13 stycznia 2011, 13:24
oj na razie nie bd funduszy na takie wkładki... :(
ale może to rzeczywiście przez nerwy ... bo miałam ostatnio bardzo stresujący okres...
mam nadzieję, że nie pogłębi się to w zgrzytanie ;/ moja mama zgrzyta więc mam nadzieję, że nie przejdzie to na mnie.
- Dołączył: 2011-01-09
- Miasto: Wrocław
- Liczba postów: 700
13 stycznia 2011, 13:52
ja przez zgrzytanie mam widocznie zniszczone przednie jedynki - wyglądają co najmniej dziwnie :( jakby ktoś uciął.
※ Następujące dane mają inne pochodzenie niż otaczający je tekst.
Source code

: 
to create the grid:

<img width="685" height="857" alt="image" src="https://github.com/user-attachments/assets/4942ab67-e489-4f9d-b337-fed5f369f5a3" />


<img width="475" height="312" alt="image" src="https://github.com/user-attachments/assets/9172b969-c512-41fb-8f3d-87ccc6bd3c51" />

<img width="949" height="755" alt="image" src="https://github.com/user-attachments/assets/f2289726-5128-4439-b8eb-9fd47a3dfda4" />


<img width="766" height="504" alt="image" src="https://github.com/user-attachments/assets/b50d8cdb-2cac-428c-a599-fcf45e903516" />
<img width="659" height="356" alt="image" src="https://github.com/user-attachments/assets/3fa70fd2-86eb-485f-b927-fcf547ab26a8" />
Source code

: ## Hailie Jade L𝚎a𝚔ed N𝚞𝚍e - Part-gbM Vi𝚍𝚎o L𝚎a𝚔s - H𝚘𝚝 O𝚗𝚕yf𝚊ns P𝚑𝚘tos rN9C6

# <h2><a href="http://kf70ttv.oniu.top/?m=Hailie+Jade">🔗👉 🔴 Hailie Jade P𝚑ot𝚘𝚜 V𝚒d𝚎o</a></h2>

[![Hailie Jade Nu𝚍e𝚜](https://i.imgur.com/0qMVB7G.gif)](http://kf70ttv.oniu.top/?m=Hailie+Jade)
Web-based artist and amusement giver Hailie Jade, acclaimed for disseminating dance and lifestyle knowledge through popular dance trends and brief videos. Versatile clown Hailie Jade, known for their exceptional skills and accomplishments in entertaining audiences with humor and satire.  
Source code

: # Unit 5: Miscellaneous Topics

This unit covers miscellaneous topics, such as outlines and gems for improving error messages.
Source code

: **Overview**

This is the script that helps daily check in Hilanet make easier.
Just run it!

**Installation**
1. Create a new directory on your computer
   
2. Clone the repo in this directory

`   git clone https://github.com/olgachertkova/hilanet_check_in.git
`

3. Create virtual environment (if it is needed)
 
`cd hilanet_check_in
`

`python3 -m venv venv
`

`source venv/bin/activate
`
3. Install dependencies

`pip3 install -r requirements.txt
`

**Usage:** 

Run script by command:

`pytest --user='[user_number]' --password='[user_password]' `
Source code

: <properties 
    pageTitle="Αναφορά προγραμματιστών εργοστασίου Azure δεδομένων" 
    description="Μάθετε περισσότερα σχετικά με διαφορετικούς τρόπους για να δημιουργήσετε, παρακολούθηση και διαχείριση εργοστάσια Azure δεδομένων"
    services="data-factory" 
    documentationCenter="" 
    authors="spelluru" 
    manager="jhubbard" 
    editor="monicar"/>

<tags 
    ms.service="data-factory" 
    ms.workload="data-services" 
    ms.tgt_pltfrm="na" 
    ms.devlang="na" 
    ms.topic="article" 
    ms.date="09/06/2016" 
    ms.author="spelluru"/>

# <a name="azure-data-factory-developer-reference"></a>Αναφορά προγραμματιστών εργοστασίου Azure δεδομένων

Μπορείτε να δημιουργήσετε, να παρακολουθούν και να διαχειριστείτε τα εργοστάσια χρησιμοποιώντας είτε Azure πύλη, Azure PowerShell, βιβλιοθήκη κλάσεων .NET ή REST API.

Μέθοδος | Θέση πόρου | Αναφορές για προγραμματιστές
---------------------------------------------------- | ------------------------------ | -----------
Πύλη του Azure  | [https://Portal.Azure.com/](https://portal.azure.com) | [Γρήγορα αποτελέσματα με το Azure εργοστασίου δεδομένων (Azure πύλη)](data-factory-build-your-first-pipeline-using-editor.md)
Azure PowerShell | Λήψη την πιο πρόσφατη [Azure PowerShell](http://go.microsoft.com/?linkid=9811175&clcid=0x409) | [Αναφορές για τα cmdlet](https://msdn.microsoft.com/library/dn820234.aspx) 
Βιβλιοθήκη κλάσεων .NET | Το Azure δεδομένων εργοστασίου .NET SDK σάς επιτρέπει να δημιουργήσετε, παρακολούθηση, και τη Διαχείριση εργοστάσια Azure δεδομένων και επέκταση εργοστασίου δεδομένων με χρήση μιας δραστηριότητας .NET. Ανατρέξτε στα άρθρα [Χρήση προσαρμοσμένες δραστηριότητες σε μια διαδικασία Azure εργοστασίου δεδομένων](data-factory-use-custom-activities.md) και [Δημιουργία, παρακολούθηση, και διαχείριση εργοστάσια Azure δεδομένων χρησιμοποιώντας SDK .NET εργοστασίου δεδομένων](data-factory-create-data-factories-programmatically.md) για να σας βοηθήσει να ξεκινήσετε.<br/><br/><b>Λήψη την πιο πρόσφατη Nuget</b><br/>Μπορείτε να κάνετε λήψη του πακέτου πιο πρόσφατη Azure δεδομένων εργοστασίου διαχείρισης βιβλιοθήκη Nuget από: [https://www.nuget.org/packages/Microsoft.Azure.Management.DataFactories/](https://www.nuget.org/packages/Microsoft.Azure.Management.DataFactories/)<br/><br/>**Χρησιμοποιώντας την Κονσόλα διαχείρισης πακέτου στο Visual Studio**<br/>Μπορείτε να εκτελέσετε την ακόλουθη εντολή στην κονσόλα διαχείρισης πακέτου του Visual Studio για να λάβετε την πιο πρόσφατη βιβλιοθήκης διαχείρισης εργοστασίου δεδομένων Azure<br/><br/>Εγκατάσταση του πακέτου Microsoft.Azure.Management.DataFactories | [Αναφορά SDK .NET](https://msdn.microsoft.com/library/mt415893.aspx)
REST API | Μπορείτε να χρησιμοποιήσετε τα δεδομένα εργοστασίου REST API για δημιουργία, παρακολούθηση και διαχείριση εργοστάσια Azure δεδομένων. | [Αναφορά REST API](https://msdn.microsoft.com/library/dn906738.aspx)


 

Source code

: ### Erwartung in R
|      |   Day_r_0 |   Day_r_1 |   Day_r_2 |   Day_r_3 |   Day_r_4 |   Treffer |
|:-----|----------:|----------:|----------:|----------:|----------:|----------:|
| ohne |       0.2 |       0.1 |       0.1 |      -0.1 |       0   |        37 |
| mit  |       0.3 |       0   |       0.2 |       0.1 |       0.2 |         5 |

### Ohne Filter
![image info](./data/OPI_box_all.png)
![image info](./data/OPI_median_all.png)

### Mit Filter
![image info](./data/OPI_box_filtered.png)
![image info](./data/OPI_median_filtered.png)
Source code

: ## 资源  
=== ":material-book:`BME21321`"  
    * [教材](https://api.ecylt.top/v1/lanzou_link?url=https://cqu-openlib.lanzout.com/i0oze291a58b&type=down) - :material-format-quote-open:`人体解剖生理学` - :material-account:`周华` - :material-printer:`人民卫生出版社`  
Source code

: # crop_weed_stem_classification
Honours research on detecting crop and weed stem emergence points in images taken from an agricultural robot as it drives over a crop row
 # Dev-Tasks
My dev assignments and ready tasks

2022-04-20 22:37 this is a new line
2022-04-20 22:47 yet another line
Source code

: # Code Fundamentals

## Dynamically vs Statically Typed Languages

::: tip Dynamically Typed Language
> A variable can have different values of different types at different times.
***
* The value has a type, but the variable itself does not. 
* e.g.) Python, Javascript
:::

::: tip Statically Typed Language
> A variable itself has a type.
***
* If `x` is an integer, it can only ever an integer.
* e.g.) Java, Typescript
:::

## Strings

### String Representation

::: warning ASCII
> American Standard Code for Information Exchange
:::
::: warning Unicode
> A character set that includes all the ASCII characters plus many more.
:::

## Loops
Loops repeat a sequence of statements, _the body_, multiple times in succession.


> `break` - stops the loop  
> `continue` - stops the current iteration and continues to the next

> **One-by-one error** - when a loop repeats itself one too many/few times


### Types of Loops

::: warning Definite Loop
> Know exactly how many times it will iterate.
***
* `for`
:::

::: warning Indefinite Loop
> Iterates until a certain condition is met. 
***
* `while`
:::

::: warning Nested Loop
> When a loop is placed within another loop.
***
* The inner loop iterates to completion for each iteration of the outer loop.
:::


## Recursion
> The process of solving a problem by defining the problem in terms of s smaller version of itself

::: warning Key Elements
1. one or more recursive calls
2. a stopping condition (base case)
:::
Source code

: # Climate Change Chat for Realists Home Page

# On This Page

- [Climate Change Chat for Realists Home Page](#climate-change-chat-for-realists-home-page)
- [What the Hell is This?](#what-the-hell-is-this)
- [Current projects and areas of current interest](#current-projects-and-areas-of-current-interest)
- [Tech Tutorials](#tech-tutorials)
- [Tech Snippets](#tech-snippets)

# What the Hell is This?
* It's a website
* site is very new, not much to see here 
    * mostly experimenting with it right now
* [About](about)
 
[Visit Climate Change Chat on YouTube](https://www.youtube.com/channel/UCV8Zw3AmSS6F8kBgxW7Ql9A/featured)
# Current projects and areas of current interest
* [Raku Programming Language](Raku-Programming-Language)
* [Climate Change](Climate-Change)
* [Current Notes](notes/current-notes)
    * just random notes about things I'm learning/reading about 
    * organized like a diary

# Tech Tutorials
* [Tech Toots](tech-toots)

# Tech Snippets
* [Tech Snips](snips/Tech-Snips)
mam pytanie: czy koniecznie są takie dentystyczne - czy może w aptece są jakieś tańsze - uniwersalne?
- Dołączył: 2011-01-03
- Miasto: Münster
- Liczba postów: 437
13 stycznia 2011, 20:03
Możecie mi wierzyć albo nie,ale nie wydałam pieniędzy na darmo. Koleżanka zrobiła podobne u protetyka i po miesiącu nie nadawały się do użytku. Proponuję udać się do dentysty i zapytać o cenę. I dodam jeszcze ,że moja nakładka została wykonana na zlecenie centrum implantologii,która to nie należy do najtańszych.Niestety.